### What you will do
Examine each line of the listing below. Copy those in which the string "length" appears.

### Source data
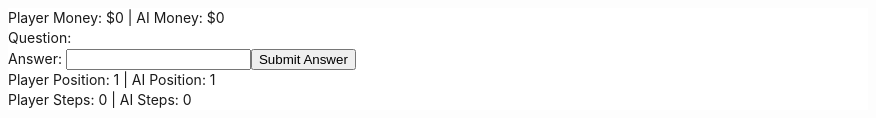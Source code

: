 
<div id="score">Player Money: $<span id="player-money">0</span> | AI Money: $<span id="ai-money">0</span></div>
<div id="question">Question: <span id="current-question"></span></div>
<div id="answer">Answer: <input type="text" id="user-answer"><button id="submit-answer" onclick="submitAnswer()">Submit Answer</button></div>
<div id="position">Player Position: <span id="player-position">1</span> | AI Position: <span id="ai-position">1</span></div>
<div id="steps">Player Steps: <span id="player-steps">0</span> | AI Steps: <span id="ai-steps">0</span></div>
<div id="dice-roll"></div>
<div class="ai" id="ai-dot"></div>

<script>
    let playerPosition = 1;
    let aiPosition = 1;
    let playerMoney = 0;
    let aiMoney = 0;
    let playerSteps = 0;
    let aiSteps = 0;
    let totalPlayerMoney = 0;
    let totalAiMoney = 0;

    const boxValues = {
        1: 0,
        2: 100,
        3: 150,
        4: -20,
        5: 10,
        6: -30,
        7: 140,
        8: 10,
        9: -20 ,
        10: 20,
        11: -50,
        12: -5,
        13: -10,
        14: 30,
        16: 5 
    };

    const cardFunctions = [
        () => { playerMoney += 50; alert("You gained $50!"); },
        () => { playerMoney -= 50; alert("You lost $50!"); },
        () => { playerMoney += 100; alert("You gained $100!"); },
        () => { playerMoney -= 100; alert("You lost $100!"); }
    ];

    const cardIndices = [1, 2, 3, 4]; // Indices corresponding to card functions

    // Modify boxValues to include card indices at random positions
    for (let i = 0; i < cardIndices.length; i++) {
        const randomIndex = Math.floor(Math.random() * Object.keys(boxValues).length) + 1;
        boxValues[randomIndex] = cardIndices[i];
    }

### Written reply
    for (let i = 0; i < cardIndices.length; i++) {
        const randomIndex = Math.floor(Math.random() * Object.keys(boxValues).length) + 1;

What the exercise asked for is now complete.